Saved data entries

((

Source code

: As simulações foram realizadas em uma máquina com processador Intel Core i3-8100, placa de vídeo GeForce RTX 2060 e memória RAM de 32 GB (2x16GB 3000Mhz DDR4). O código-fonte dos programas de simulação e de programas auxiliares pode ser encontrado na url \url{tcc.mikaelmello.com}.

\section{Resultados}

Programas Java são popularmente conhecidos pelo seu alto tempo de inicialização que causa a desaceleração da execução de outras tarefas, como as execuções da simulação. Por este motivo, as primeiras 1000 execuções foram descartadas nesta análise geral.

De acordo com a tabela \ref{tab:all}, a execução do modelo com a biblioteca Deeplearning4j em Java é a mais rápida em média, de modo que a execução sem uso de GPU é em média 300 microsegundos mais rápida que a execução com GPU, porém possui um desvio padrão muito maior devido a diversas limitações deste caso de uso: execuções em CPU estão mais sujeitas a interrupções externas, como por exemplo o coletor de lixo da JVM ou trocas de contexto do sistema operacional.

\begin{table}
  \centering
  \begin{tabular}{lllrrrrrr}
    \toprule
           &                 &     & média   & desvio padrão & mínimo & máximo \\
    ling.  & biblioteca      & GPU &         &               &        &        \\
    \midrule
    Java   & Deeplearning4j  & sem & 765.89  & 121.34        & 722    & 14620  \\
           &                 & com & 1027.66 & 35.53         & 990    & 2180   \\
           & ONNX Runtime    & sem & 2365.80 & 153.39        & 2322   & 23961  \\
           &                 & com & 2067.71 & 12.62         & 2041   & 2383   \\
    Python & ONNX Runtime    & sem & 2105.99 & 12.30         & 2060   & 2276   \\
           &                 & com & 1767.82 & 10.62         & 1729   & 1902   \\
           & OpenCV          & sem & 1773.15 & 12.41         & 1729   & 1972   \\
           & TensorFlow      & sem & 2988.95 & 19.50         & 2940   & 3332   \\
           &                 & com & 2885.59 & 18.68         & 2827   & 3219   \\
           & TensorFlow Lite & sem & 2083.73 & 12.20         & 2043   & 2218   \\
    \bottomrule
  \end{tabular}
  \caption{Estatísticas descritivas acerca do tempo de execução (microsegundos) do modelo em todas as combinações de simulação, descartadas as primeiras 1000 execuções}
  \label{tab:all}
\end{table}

))
((

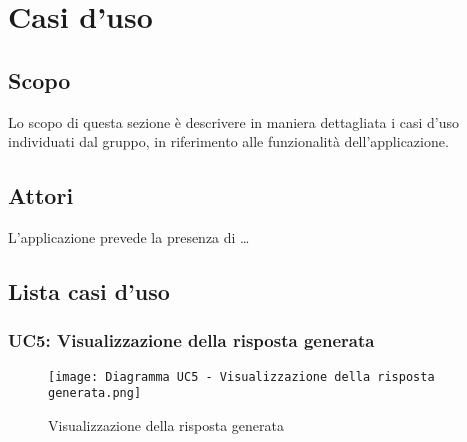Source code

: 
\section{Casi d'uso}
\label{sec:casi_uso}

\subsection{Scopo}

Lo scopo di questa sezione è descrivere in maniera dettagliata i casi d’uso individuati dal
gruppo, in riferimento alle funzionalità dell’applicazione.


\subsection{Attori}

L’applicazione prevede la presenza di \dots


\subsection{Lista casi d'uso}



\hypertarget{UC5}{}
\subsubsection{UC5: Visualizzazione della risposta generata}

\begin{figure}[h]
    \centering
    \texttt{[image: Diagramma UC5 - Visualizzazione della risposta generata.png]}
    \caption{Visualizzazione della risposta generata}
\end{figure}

))

Set down, unchanged, only those lines above that fall between the line with "sem & 2365.80" and the line with "com & 2885.59", the two end lines included.

           & ONNX Runtime    & sem & 2365.80 & 153.39        & 2322   & 23961  \\
           &                 & com & 2067.71 & 12.62         & 2041   & 2383   \\
    Python & ONNX Runtime    & sem & 2105.99 & 12.30         & 2060   & 2276   \\
           &                 & com & 1767.82 & 10.62         & 1729   & 1902   \\
           & OpenCV          & sem & 1773.15 & 12.41         & 1729   & 1972   \\
           & TensorFlow      & sem & 2988.95 & 19.50         & 2940   & 3332   \\
           &                 & com & 2885.59 & 18.68         & 2827   & 3219   \\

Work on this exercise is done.